Bonfires        These have two origins. The first is the sacred ritual of extinguishing home fires, and one sacred bonfire is lit in each town for the end of the New Year. Some say the reason home fires were put out is to scare away evil spirits from homes, while others say that home fires were supposed to be lit from embers from the sacred bonfire to start the New Year. The second origin was from Guy Fawkes Day in the United Kingdom to burn effigies of the Catholic pope, and later of Guy Fawkes himself.

Apples     They are the seasonal fruit and also the symbol of the Roman goddess Pomona, commonly known at the time to possess qualities of knowledge, resurrection, and immortality. Bobbing for apples, peeling a long apple peel, and other influences of the fruit were thought to foretell the future, on this night of Samhain.

(m_bartosch)

Jack o’lanterns     These come from the Irish folk tale of Jack, who tricked the devil, but was not allowed in heaven or in hell.
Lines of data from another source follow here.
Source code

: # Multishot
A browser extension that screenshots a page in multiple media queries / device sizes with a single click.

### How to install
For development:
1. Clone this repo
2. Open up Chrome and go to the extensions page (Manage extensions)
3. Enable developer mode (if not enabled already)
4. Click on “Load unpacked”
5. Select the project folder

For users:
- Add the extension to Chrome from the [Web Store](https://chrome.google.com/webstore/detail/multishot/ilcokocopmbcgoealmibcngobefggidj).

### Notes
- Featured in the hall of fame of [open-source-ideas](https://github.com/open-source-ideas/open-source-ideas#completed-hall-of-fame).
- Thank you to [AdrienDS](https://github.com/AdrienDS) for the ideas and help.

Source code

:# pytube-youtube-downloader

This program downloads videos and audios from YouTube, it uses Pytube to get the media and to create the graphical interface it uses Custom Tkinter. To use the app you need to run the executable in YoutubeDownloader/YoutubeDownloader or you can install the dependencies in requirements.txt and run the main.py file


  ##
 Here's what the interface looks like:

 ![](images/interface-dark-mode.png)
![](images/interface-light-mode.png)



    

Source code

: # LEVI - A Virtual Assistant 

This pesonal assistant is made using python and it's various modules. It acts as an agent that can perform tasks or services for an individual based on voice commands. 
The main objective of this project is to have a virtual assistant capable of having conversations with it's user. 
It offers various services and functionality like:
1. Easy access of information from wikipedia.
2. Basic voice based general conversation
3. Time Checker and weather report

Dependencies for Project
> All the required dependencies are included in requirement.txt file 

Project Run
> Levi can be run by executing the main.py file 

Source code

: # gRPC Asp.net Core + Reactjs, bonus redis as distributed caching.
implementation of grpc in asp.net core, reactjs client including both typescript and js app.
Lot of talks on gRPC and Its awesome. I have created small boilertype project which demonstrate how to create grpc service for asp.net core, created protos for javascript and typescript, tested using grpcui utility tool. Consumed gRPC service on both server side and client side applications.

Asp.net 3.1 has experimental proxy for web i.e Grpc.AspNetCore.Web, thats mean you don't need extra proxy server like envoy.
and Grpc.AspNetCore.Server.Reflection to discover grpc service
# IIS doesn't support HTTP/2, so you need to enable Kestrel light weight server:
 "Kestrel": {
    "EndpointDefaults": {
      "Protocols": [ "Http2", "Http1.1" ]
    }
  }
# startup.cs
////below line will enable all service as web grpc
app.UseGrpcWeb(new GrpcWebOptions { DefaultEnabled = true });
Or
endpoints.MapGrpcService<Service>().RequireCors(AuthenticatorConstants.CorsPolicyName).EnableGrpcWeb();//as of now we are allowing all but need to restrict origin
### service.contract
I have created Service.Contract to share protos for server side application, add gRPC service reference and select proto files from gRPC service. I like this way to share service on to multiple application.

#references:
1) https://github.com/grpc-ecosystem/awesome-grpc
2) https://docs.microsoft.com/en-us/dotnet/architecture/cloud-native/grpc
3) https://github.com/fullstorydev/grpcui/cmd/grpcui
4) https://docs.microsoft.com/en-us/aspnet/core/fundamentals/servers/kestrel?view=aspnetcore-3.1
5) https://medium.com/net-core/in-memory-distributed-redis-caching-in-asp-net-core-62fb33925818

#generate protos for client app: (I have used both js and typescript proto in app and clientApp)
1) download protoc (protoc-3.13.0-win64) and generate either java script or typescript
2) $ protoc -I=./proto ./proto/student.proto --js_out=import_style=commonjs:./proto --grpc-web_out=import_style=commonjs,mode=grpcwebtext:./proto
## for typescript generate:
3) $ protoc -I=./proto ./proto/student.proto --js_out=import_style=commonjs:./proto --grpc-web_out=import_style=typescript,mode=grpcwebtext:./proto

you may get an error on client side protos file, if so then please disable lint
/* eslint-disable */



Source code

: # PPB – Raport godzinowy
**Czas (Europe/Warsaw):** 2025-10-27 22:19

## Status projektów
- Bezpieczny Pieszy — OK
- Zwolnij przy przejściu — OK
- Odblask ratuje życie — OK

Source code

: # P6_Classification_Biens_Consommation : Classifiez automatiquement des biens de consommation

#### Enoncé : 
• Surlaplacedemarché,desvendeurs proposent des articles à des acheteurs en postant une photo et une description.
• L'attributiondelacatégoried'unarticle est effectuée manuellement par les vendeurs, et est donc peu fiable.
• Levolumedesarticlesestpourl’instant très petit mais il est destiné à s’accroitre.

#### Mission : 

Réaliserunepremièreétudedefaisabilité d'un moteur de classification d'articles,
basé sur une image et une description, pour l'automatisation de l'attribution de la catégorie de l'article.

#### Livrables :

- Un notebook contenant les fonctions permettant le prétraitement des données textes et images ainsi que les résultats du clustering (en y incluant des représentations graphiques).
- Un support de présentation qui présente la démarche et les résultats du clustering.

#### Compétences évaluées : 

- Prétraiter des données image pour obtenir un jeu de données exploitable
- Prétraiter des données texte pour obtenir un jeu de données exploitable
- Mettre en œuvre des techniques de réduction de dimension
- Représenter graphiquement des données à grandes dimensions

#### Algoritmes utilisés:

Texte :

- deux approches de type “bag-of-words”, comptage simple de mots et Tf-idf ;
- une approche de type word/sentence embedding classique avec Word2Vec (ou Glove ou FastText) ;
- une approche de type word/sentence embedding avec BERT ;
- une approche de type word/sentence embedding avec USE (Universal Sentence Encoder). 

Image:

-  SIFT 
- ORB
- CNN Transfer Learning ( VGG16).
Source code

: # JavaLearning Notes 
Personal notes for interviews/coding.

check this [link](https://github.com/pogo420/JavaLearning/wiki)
The devil, taking pity of Jack, gave him an ember to light his way on his eternal walks on Earth, carried in a hollowed out turnip. Because of their size and availability, pumpkins were substituted for turnips in the United States. The Celtics did use a hollowed out rutabaga to carry an ember from the sacred Samhain bonfire home to light their home fires, but the importance and origin to the Irish tale of Jack is unknown.

Ghost Stories     Ghost stories probably have their roots in the original Celtic belief that the spirits of the dead (both good and bad) wandered the Earth on October 31 (Samhain). Later, when the church replaced Samhain with All Saints Day and All Souls Day, the dead were remembered, and spoken about. In the United States today, they are used to amuse and scare children (and some adults) to get them in the “spirit” of Halloween.